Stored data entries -
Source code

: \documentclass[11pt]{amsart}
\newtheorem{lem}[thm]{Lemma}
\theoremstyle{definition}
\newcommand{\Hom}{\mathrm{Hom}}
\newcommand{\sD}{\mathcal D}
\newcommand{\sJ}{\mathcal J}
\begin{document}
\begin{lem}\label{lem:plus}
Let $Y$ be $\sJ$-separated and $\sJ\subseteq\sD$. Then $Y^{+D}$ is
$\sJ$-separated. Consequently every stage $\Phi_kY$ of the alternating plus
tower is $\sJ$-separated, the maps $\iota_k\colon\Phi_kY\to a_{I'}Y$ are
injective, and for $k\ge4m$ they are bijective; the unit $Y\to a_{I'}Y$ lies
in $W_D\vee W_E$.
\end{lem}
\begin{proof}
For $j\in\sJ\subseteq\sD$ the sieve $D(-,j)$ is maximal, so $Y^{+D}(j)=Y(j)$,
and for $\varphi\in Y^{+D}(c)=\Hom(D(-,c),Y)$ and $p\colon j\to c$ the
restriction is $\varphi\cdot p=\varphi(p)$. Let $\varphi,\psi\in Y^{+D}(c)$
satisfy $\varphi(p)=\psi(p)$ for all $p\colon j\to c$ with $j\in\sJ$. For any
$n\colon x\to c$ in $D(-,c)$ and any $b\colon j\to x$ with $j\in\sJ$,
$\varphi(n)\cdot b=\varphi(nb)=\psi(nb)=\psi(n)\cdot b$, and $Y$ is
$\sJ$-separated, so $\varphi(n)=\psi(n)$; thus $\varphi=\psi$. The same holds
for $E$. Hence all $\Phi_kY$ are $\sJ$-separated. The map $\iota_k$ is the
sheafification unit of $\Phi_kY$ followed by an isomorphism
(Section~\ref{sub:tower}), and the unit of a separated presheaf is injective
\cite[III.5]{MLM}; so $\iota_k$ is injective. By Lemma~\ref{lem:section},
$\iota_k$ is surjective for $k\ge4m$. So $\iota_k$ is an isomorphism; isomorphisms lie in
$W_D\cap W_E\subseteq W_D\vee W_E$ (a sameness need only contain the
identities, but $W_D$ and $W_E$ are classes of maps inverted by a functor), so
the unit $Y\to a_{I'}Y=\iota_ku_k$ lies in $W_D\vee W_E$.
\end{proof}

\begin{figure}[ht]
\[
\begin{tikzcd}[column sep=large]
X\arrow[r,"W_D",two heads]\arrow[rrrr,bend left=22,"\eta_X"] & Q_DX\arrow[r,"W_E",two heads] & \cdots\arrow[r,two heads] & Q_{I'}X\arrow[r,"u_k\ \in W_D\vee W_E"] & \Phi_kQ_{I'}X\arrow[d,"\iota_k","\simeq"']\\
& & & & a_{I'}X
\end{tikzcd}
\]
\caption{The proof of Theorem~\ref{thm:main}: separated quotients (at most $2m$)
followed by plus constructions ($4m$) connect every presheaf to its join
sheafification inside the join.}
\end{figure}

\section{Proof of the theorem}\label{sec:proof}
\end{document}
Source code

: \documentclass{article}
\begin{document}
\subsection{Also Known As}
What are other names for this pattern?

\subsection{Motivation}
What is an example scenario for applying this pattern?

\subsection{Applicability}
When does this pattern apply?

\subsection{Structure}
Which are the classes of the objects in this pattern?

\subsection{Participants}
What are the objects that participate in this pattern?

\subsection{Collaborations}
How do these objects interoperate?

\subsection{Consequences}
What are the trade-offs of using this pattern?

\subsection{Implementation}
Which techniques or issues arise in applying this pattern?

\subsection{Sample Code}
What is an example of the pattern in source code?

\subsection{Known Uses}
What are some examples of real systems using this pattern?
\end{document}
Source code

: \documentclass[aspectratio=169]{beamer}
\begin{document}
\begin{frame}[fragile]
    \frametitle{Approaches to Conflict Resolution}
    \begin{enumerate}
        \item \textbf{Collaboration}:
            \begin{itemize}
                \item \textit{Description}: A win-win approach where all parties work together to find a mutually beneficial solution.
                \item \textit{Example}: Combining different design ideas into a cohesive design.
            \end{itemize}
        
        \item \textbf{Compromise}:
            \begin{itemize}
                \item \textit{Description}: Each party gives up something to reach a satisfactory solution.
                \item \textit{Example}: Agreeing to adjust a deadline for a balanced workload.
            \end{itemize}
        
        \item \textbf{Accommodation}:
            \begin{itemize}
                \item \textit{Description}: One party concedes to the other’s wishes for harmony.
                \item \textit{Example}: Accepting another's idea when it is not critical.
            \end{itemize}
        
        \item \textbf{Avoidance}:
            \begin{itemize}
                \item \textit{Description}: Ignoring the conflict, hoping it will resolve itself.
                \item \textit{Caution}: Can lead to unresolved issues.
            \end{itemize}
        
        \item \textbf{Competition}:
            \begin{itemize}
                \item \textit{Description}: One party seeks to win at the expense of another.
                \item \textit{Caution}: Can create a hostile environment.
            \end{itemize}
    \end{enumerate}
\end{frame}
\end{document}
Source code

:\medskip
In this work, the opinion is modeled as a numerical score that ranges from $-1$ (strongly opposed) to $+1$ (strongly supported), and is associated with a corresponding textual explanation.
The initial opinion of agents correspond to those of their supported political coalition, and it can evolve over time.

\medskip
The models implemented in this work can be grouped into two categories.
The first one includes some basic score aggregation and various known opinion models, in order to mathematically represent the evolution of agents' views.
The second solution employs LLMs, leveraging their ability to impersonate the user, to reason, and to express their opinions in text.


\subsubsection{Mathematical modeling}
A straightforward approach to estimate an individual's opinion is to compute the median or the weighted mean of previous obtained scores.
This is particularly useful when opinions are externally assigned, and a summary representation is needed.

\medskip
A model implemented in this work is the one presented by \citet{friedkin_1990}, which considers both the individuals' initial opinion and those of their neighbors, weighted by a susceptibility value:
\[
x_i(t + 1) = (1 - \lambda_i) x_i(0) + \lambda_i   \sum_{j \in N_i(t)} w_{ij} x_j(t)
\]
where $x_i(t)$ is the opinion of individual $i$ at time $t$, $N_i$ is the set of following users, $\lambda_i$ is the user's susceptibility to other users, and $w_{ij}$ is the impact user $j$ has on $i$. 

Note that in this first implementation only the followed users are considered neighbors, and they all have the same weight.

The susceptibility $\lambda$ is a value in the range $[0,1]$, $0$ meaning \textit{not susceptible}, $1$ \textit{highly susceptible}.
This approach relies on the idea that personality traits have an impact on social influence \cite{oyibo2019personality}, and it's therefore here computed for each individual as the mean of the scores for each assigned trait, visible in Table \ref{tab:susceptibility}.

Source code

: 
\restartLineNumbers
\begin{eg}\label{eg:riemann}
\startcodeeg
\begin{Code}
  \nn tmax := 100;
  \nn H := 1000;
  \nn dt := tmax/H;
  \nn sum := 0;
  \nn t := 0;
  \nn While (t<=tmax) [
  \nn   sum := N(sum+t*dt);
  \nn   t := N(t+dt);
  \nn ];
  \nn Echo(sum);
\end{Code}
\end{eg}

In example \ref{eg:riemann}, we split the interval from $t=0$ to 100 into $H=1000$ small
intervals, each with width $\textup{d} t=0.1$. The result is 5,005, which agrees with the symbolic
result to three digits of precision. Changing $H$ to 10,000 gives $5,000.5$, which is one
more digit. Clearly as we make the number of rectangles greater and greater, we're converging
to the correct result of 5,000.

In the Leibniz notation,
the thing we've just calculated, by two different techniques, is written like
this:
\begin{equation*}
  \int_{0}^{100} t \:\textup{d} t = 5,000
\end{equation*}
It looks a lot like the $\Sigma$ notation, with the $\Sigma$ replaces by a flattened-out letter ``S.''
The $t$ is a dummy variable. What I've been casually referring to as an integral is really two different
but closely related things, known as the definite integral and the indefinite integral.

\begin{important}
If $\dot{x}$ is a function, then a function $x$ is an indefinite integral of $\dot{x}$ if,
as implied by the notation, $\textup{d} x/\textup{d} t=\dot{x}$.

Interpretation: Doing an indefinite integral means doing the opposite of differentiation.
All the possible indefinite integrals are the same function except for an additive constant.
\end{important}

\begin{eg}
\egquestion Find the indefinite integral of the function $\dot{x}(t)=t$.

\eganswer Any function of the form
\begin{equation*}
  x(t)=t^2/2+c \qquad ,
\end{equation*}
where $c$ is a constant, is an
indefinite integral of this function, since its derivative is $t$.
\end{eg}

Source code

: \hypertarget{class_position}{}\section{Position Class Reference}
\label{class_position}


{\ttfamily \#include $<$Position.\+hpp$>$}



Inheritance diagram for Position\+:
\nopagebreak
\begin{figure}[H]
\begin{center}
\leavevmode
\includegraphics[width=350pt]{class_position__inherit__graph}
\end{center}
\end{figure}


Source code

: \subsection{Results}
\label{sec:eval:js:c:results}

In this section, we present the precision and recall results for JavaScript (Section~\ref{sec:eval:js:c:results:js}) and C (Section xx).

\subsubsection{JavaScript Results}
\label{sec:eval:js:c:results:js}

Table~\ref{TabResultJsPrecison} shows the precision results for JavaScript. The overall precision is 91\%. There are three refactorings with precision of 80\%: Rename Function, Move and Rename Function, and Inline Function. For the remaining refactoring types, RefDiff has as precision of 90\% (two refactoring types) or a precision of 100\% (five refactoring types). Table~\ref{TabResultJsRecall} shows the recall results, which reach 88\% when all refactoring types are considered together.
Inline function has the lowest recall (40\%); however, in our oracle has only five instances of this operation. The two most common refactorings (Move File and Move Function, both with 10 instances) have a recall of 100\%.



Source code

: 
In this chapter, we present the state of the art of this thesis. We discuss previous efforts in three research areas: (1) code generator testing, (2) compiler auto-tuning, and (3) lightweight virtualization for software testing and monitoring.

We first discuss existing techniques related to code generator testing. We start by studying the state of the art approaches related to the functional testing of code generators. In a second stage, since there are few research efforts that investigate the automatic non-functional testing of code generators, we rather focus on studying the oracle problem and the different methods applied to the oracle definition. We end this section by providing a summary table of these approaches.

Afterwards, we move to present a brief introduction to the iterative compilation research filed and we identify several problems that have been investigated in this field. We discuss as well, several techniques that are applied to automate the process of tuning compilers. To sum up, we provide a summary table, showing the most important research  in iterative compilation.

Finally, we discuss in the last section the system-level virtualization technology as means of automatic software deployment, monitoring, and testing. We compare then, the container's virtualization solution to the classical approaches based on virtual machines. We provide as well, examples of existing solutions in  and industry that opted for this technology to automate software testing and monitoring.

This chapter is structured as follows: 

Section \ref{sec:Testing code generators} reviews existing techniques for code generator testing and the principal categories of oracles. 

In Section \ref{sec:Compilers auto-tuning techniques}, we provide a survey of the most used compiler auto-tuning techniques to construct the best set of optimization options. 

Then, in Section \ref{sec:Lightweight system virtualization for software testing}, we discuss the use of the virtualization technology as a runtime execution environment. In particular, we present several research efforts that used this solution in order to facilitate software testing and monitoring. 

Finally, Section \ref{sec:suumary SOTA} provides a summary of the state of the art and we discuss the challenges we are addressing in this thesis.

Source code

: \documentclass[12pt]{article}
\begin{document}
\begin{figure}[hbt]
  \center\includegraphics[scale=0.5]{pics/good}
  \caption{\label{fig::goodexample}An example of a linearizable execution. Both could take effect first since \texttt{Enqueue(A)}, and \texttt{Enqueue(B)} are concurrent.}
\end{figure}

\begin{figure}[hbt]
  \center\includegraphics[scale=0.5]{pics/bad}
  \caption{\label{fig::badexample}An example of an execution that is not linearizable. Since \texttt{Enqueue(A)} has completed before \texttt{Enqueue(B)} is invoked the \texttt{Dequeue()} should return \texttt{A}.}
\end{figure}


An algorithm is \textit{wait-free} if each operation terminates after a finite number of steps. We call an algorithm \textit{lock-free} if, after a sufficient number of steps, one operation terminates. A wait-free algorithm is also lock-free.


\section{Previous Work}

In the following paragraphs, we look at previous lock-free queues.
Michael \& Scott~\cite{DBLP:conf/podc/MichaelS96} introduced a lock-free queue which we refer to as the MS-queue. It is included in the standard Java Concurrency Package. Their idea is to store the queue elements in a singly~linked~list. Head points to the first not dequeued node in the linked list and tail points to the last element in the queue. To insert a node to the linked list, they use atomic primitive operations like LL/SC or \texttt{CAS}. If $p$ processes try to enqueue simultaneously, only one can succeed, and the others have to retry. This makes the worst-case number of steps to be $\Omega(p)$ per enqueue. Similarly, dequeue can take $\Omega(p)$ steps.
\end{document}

Task objective - Find each line in the data above with the word "considered", then copy it.

The answer -
Note that in this first implementation only the followed users are considered neighbors, and they all have the same weight.
Table~\ref{TabResultJsPrecison} shows the precision results for JavaScript. The overall precision is 91\%. There are three refactorings with precision of 80\%: Rename Function, Move and Rename Function, and Inline Function. For the remaining refactoring types, RefDiff has as precision of 90\% (two refactoring types) or a precision of 100\% (five refactoring types). Table~\ref{TabResultJsRecall} shows the recall results, which reach 88\% when all refactoring types are considered together.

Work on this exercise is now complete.